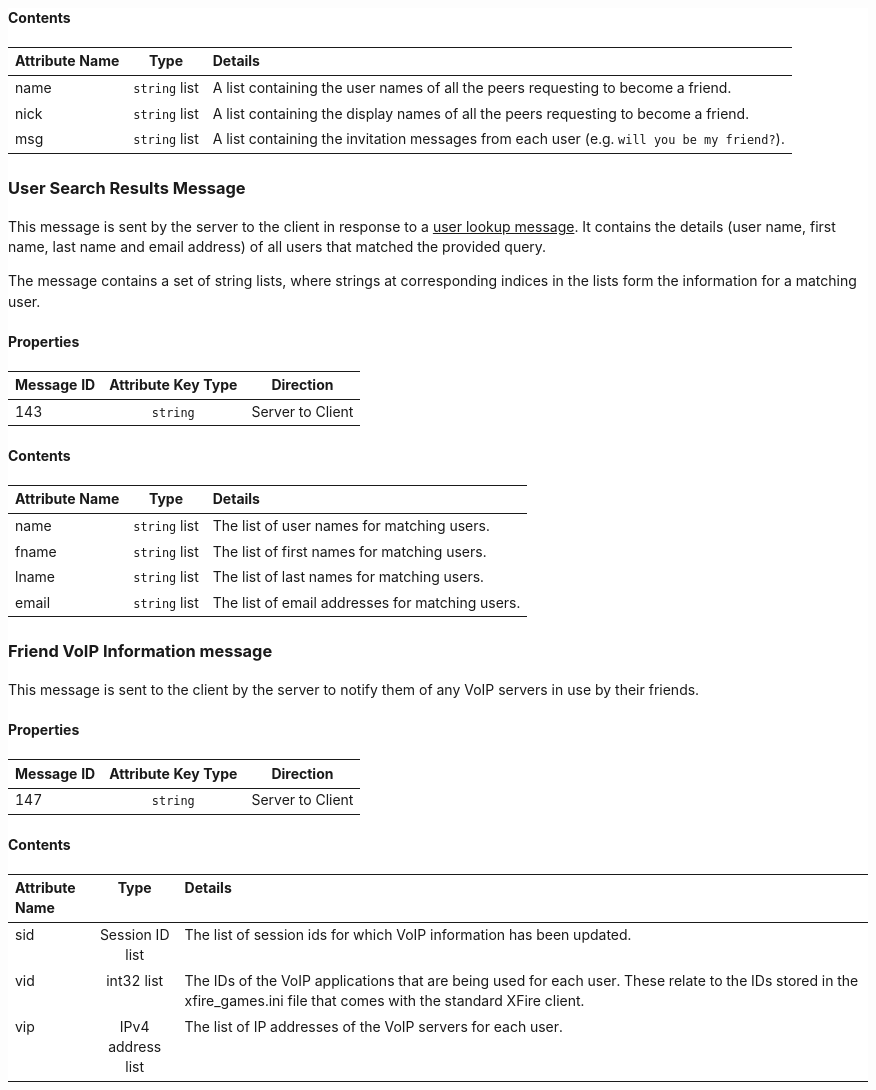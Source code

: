 #### Contents

| Attribute Name |      Type     | Details                                                                                   |
| :------------- | :-----------: | :---------------------------------------------------------------------------------------- |
| name           | `string` list | A list containing the user names of all the peers requesting to become a friend.          |
| nick           | `string` list | A list containing the display names of all the peers requesting to become a friend.       |
| msg            | `string` list | A list containing the invitation messages from each user (e.g. `will you be my friend?`). |

### User Search Results Message

This message is sent by the server to the client in response to a [user lookup message](#user-lookup-message). It contains the details (user name, first name, last name and email address) of all users that matched the provided query.

The message contains a set of string lists, where strings at corresponding indices in the lists form the information for a matching user.

#### Properties

| Message ID | Attribute Key Type |     Direction    |
| :--------- | :----------------: | :--------------: |
| 143        |      `string`      | Server to Client |

#### Contents

| Attribute Name |      Type     | Details                                         |
| :------------- | :-----------: | :---------------------------------------------- |
| name           | `string` list | The list of user names for matching users.      |
| fname          | `string` list | The list of first names for matching users.     |
| lname          | `string` list | The list of last names for matching users.      |
| email          | `string` list | The list of email addresses for matching users. |

### Friend VoIP Information message

This message is sent to the client by the server to notify them of any VoIP servers in use by their friends.

#### Properties

| Message ID | Attribute Key Type |     Direction    |
| :--------- | :----------------: | :--------------: |
| 147        |      `string`      | Server to Client |

#### Contents

| Attribute Name |        Type       | Details                                                                                                                                                                   |
| :------------- | :---------------: | :------------------------------------------------------------------------------------------------------------------------------------------------------------------------ |
| sid            |  Session ID list  | The list of session ids for which VoIP information has been updated.                                                                                                      |
| vid            |     int32 list    | The IDs of the VoIP applications that are being used for each user. These relate to the IDs stored in the xfire_games.ini file that comes with the standard XFire client. |
| vip            | IPv4 address list | The list of IP addresses of the VoIP servers for each user.                                                                                                               |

--

## Exercise prompt
For the entries above, state how many lines contain the word "peers". Provide the number by itself.

## Problem solution
2